I vini rosati in Provenza
Per anni è stato ritenuto un vino da donne, frivolo e semplice, dall’anima mediterranea, da bere come aperitivo, capace di avere un qualche senso esclusivamente nelle serate estive. Ma la realtà è un'altra e pian pianino sta emergendo. Il mondo dei vini rosati è complesso e variegato, fatto di mille sfaccettature di colori, di tecnicismi e precisione, acidità e corpo. Insomma, un vino a tutti gli effetti come i suoi fratelli bianchi e rossi.
“Da tanto tempo sto indagando sui vini rosa e più mi inoltro in questo mondo più mi rendo conto della dicotomia tra territorio, immagine e moda che è un elemento, quest’ultimo, sempre più forte– racconta Filippo Bartolotta, giornalista e grande conoscitore dei mercati internazionali – I rosati appaiono quasi come una categoria fuori casta, eppure in Provenza non è così. È qui che dal 2006 si cambiano le regole del gioco con l’uscita di vini come il Garrus di Chateau d’Esclans, icona dei vini rosati, che insieme ad altri grandi provenzali ha tracciato la strada per vini dal colore rosa tenue che influenzano oggi i mercati e le tecniche di produzione”.
Il boom in Provenza
È provenzale, forse non a caso, il rosato più caro al mondo, battuto all’asta lo scorso maggio per 2.600 euro: il Muse Miraval, versione magnum, prodotto nello Chateau omonimo di proprietà di Brad Pitt e Angelina Jolie.
Il consumo dei vini rosati sta però crescendo in tutto il mondo, con progressioni significative in paesi come gli Usa. Dai dati emersi dall’indagine Il mercato dei vini rosati: evoluzione & prospettive, affrontato da Denis Pantini del centro studi Nomisma Wine Monitor, si registra un consumo mondiale in aumento dovuto alla versatilità di questi vini che ben si adattano ai cambiamenti sociali e agli stili di vita delle nuove generazioni che cercano spesso prodotti dalla facile beva.
La Francia è il primo produttore al mondo, con il 5,5% della produzione mondiale nella denominazione (Aop) Provence, tanto da posizionarsi ai vertici dei mercati con un consumo nel 2017 di 23,4 mln di ettolitri.
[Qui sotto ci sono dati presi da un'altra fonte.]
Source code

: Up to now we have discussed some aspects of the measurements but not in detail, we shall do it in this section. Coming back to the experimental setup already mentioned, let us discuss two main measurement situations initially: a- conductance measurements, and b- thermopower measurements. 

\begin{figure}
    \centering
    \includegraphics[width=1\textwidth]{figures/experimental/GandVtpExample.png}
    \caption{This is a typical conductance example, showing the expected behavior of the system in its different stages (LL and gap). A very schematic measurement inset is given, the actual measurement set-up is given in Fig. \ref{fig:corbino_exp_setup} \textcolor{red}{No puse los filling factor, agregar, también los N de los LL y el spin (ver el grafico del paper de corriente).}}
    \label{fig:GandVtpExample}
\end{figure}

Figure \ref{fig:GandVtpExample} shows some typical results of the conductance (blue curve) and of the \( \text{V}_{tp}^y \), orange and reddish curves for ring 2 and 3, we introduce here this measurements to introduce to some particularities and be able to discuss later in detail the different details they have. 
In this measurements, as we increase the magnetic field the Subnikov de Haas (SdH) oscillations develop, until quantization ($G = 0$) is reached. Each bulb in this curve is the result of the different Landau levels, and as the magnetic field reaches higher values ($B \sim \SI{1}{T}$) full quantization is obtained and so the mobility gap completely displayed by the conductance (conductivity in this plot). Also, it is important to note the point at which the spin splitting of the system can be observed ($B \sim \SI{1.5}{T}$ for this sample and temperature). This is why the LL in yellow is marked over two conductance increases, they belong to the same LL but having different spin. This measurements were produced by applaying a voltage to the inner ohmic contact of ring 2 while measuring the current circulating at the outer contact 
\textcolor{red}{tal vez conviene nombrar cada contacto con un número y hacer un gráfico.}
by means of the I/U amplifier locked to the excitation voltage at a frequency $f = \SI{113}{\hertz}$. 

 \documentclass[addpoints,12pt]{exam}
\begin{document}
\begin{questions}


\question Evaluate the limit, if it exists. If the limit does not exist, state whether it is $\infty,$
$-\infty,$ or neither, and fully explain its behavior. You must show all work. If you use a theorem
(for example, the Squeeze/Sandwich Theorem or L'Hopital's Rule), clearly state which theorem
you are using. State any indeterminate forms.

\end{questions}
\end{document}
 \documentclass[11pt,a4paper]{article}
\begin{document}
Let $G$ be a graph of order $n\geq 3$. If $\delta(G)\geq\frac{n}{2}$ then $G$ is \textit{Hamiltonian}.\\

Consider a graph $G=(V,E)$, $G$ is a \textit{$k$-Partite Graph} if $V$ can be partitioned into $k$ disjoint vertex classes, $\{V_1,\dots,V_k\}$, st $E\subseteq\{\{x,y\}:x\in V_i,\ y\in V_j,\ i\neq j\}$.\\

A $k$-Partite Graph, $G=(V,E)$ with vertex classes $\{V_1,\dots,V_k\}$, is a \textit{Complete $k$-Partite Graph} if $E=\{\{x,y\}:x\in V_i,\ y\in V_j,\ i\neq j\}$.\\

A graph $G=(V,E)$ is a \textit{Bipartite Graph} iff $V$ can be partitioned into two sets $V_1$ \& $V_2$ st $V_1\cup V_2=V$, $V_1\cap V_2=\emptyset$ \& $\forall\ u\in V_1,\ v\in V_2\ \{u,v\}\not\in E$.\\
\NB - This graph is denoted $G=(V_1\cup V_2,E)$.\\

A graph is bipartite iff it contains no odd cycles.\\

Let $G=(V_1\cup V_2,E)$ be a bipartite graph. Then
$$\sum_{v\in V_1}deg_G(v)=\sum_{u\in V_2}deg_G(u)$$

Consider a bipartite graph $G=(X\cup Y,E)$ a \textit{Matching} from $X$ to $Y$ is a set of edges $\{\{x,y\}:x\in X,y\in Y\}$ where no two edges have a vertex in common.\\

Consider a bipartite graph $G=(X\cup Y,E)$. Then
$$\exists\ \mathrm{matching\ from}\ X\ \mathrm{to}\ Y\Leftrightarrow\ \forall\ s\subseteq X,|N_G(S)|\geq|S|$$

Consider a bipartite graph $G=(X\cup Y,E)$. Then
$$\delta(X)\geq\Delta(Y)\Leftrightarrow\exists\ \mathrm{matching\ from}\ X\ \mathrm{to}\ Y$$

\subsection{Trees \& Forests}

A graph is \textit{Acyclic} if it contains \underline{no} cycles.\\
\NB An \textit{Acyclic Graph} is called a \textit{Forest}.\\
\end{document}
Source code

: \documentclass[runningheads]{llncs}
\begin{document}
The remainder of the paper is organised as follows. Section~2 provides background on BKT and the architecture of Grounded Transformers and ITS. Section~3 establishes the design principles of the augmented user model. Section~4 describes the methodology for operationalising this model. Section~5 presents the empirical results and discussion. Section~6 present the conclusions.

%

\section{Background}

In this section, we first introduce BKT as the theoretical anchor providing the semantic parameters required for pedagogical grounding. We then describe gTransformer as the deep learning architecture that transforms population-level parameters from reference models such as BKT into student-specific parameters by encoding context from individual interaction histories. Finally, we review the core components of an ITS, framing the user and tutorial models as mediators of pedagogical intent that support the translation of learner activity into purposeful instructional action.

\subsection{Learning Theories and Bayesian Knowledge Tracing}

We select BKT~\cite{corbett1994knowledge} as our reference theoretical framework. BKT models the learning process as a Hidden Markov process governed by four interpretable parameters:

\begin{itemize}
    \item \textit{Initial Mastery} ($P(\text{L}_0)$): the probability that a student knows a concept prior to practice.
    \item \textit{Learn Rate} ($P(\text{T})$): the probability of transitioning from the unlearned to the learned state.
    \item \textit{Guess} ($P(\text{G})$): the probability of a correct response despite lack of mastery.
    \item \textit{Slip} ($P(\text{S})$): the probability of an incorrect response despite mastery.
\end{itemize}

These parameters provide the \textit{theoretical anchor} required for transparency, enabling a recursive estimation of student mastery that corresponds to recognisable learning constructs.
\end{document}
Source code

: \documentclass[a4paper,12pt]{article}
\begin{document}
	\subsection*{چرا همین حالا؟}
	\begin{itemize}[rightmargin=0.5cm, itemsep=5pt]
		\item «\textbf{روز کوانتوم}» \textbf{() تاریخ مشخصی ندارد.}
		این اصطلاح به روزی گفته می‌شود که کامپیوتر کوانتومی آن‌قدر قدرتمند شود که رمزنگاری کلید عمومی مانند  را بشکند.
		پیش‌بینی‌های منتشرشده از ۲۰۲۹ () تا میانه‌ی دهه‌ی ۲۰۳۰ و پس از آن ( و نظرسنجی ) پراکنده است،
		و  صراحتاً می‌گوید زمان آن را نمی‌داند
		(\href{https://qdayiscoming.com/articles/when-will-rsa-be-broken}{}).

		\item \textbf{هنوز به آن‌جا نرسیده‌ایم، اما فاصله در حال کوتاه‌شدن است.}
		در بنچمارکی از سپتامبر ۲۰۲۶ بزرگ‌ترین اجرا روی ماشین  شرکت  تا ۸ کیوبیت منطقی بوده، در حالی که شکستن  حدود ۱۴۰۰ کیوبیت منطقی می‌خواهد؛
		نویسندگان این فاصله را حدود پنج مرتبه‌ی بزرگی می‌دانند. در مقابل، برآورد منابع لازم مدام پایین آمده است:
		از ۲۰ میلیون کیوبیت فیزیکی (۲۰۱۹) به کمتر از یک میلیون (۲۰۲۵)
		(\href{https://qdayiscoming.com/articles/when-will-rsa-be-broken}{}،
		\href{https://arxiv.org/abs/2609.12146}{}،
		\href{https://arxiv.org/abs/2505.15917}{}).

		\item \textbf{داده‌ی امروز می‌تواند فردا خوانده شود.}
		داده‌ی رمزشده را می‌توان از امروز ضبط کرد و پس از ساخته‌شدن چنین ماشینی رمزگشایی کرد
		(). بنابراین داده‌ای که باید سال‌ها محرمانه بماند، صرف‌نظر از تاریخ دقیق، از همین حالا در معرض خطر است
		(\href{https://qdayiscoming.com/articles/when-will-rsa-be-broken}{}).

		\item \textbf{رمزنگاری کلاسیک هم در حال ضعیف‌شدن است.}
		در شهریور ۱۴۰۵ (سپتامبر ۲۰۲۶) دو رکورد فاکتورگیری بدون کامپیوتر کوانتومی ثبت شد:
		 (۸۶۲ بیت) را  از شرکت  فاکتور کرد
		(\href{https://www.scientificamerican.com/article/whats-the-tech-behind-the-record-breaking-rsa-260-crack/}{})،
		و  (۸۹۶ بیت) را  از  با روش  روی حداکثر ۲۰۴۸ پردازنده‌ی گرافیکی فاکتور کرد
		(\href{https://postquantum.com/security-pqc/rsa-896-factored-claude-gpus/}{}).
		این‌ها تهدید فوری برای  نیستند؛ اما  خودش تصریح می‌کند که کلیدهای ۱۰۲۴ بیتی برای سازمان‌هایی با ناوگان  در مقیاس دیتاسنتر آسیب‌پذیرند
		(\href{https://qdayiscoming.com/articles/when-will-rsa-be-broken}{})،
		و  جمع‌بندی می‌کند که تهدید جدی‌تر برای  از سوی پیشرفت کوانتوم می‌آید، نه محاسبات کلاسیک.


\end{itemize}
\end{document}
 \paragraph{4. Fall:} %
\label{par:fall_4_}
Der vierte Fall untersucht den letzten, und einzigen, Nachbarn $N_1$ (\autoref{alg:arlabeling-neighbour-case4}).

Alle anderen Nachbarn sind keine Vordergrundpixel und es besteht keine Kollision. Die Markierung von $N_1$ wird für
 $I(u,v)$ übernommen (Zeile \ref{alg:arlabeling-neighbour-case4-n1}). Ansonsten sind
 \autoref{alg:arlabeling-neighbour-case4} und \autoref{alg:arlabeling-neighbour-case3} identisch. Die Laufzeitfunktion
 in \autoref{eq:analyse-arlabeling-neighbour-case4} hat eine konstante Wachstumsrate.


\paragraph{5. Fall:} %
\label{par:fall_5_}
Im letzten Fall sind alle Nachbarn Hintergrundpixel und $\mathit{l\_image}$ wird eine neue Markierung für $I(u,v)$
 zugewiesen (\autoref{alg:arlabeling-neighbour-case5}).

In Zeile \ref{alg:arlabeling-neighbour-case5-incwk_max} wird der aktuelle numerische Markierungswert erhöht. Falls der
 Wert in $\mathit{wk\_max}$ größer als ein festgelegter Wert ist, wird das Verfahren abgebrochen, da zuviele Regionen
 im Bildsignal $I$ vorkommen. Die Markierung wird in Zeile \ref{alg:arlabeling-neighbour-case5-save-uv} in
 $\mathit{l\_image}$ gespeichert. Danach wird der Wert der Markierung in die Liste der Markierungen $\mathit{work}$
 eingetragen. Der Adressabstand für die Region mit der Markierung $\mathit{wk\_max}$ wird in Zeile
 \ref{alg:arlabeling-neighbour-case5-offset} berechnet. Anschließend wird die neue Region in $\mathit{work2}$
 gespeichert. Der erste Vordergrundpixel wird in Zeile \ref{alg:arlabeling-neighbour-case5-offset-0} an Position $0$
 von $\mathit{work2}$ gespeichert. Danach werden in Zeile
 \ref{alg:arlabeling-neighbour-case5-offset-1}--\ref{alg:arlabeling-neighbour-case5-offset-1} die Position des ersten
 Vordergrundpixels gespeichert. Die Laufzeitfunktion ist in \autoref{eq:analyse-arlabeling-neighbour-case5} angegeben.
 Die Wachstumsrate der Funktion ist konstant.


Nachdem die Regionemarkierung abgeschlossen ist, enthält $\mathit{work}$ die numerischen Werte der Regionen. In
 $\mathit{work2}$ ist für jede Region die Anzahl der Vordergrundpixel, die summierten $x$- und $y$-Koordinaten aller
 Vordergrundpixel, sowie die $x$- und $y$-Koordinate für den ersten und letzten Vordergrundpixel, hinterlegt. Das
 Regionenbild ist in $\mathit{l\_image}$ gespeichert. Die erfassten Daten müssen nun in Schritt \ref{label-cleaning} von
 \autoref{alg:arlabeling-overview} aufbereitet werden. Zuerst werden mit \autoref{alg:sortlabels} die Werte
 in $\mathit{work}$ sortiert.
Un successo di vendite dovuto al consumo interno: in Francia infatti i rosati sono considerati alla stregua dei vini fermi: zero complessi di inferiorità. Un’identità che l’Italia tarda a comprendere.
Vini rosa (non rosati)
“Io non parlo mai di rosato, ma di ‘vini rosa’ – afferma, e non da oggi, Luigi Cataldi Madonna, rappresentante di terza generazione dell’omonima azienda – Se ci pensate rosato è il participio passato di un verbo che non esiste e se volessimo parlare anche di rosé per questi vini, ci troveremo di fronte a un termine anacronistico, sarebbe come dire abat jour invece di lampada, come facevano i nostri nonni”. Ma in Italia, sebbene le vendite di rosati in GDO siano aumentate in termini di valori e volumi, la sensazione di un vino minore continua a esserci eccome.
“Una sensibilizzazione maggiore verso gli organi commerciali, nella fattispecie enotecari, sommelier e ristoratori che dovrebbero ampliare sempre di più la proposta dei prodotti a scaffale e nelle carte dei vini, potrebbe migliorare e intensificare il commercio dei vini rosa – dice Ilaria Donateo, presidente dell’associazione De Gusto Salento e ideatrice di Roséxpo, Salone Internazionale dei Vini Rosati - Sicuramente Rosèxpo, come altri eventi di settore, come Bere Rosa o Italia in Rosa, hanno aumentato l’attenzione dell’utente finale, che però poi non trova riscontro dei prodotti nelle enoteche e nelle carte dei vini dei ristoranti”.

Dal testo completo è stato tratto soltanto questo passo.